Instructions to follow ::
Give back all the data below exactly as it is shown.

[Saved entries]
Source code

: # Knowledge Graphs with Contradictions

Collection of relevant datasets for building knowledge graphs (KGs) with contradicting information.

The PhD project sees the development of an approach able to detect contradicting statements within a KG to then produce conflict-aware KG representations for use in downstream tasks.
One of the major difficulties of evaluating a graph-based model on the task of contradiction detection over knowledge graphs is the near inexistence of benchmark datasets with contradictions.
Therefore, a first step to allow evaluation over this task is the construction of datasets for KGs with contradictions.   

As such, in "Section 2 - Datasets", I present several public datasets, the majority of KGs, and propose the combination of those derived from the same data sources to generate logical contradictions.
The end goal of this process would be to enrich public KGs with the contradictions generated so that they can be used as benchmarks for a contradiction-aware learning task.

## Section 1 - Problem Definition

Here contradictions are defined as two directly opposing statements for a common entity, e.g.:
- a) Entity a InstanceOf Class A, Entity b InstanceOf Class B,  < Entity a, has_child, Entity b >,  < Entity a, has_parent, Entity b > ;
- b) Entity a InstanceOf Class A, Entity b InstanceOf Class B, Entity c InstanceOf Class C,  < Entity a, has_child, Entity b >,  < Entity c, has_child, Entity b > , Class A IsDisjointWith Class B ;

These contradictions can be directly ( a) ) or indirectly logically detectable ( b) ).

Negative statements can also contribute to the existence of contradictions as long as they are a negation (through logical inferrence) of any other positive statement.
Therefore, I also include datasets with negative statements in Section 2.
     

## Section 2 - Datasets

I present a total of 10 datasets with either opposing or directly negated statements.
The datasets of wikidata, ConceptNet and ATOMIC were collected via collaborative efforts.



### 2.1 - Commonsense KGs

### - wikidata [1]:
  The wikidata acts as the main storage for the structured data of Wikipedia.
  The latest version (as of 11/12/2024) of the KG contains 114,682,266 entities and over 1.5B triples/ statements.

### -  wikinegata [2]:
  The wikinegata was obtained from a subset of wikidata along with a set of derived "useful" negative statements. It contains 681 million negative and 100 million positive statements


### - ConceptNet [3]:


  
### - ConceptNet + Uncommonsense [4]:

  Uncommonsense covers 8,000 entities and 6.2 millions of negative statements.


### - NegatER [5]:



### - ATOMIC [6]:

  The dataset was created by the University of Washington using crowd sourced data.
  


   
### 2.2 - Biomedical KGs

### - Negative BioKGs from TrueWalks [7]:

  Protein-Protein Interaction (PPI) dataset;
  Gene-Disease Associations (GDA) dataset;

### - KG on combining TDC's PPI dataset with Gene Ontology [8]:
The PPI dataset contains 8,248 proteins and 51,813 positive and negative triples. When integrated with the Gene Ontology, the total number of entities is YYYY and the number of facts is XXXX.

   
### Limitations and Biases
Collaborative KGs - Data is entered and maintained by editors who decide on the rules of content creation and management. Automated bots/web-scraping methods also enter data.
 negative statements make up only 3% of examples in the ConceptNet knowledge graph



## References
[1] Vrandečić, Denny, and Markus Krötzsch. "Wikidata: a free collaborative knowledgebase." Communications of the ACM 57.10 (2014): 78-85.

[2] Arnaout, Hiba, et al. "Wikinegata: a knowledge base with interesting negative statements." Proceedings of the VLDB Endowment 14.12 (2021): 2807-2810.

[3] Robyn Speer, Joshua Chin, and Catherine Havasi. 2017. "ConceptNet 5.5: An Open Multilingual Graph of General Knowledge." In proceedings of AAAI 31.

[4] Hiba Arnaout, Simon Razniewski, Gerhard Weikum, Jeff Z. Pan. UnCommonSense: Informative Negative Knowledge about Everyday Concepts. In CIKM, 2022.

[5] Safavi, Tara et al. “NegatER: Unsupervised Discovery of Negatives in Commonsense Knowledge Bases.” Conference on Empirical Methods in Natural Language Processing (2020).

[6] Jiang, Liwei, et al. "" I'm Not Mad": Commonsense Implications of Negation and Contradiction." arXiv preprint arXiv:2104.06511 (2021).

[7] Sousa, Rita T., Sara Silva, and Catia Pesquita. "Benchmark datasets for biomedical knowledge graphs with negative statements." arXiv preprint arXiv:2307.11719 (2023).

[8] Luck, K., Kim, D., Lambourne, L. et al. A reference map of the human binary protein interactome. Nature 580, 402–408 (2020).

Exercise solution ::
Source code

: # Knowledge Graphs with Contradictions

Collection of relevant datasets for building knowledge graphs (KGs) with contradicting information.

The PhD project sees the development of an approach able to detect contradicting statements within a KG to then produce conflict-aware KG representations for use in downstream tasks.
One of the major difficulties of evaluating a graph-based model on the task of contradiction detection over knowledge graphs is the near inexistence of benchmark datasets with contradictions.
Therefore, a first step to allow evaluation over this task is the construction of datasets for KGs with contradictions.   

As such, in "Section 2 - Datasets", I present several public datasets, the majority of KGs, and propose the combination of those derived from the same data sources to generate logical contradictions.
The end goal of this process would be to enrich public KGs with the contradictions generated so that they can be used as benchmarks for a contradiction-aware learning task.

## Section 1 - Problem Definition

Here contradictions are defined as two directly opposing statements for a common entity, e.g.:
- a) Entity a InstanceOf Class A, Entity b InstanceOf Class B,  < Entity a, has_child, Entity b >,  < Entity a, has_parent, Entity b > ;
- b) Entity a InstanceOf Class A, Entity b InstanceOf Class B, Entity c InstanceOf Class C,  < Entity a, has_child, Entity b >,  < Entity c, has_child, Entity b > , Class A IsDisjointWith Class B ;

These contradictions can be directly ( a) ) or indirectly logically detectable ( b) ).

Negative statements can also contribute to the existence of contradictions as long as they are a negation (through logical inferrence) of any other positive statement.
Therefore, I also include datasets with negative statements in Section 2.
     

## Section 2 - Datasets

I present a total of 10 datasets with either opposing or directly negated statements.
The datasets of wikidata, ConceptNet and ATOMIC were collected via collaborative efforts.



### 2.1 - Commonsense KGs

### - wikidata [1]:
  The wikidata acts as the main storage for the structured data of Wikipedia.
  The latest version (as of 11/12/2024) of the KG contains 114,682,266 entities and over 1.5B triples/ statements.

### -  wikinegata [2]:
  The wikinegata was obtained from a subset of wikidata along with a set of derived "useful" negative statements. It contains 681 million negative and 100 million positive statements


### - ConceptNet [3]:


  
### - ConceptNet + Uncommonsense [4]:

  Uncommonsense covers 8,000 entities and 6.2 millions of negative statements.


### - NegatER [5]:



### - ATOMIC [6]:

  The dataset was created by the University of Washington using crowd sourced data.
  


   
### 2.2 - Biomedical KGs

### - Negative BioKGs from TrueWalks [7]:

  Protein-Protein Interaction (PPI) dataset;
  Gene-Disease Associations (GDA) dataset;

### - KG on combining TDC's PPI dataset with Gene Ontology [8]:
The PPI dataset contains 8,248 proteins and 51,813 positive and negative triples. When integrated with the Gene Ontology, the total number of entities is YYYY and the number of facts is XXXX.

   
### Limitations and Biases
Collaborative KGs - Data is entered and maintained by editors who decide on the rules of content creation and management. Automated bots/web-scraping methods also enter data.
 negative statements make up only 3% of examples in the ConceptNet knowledge graph



## References
[1] Vrandečić, Denny, and Markus Krötzsch. "Wikidata: a free collaborative knowledgebase." Communications of the ACM 57.10 (2014): 78-85.

[2] Arnaout, Hiba, et al. "Wikinegata: a knowledge base with interesting negative statements." Proceedings of the VLDB Endowment 14.12 (2021): 2807-2810.

[3] Robyn Speer, Joshua Chin, and Catherine Havasi. 2017. "ConceptNet 5.5: An Open Multilingual Graph of General Knowledge." In proceedings of AAAI 31.

[4] Hiba Arnaout, Simon Razniewski, Gerhard Weikum, Jeff Z. Pan. UnCommonSense: Informative Negative Knowledge about Everyday Concepts. In CIKM, 2022.

[5] Safavi, Tara et al. “NegatER: Unsupervised Discovery of Negatives in Commonsense Knowledge Bases.” Conference on Empirical Methods in Natural Language Processing (2020).

[6] Jiang, Liwei, et al. "" I'm Not Mad": Commonsense Implications of Negation and Contradiction." arXiv preprint arXiv:2104.06511 (2021).

[7] Sousa, Rita T., Sara Silva, and Catia Pesquita. "Benchmark datasets for biomedical knowledge graphs with negative statements." arXiv preprint arXiv:2307.11719 (2023).

[8] Luck, K., Kim, D., Lambourne, L. et al. A reference map of the human binary protein interactome. Nature 580, 402–408 (2020).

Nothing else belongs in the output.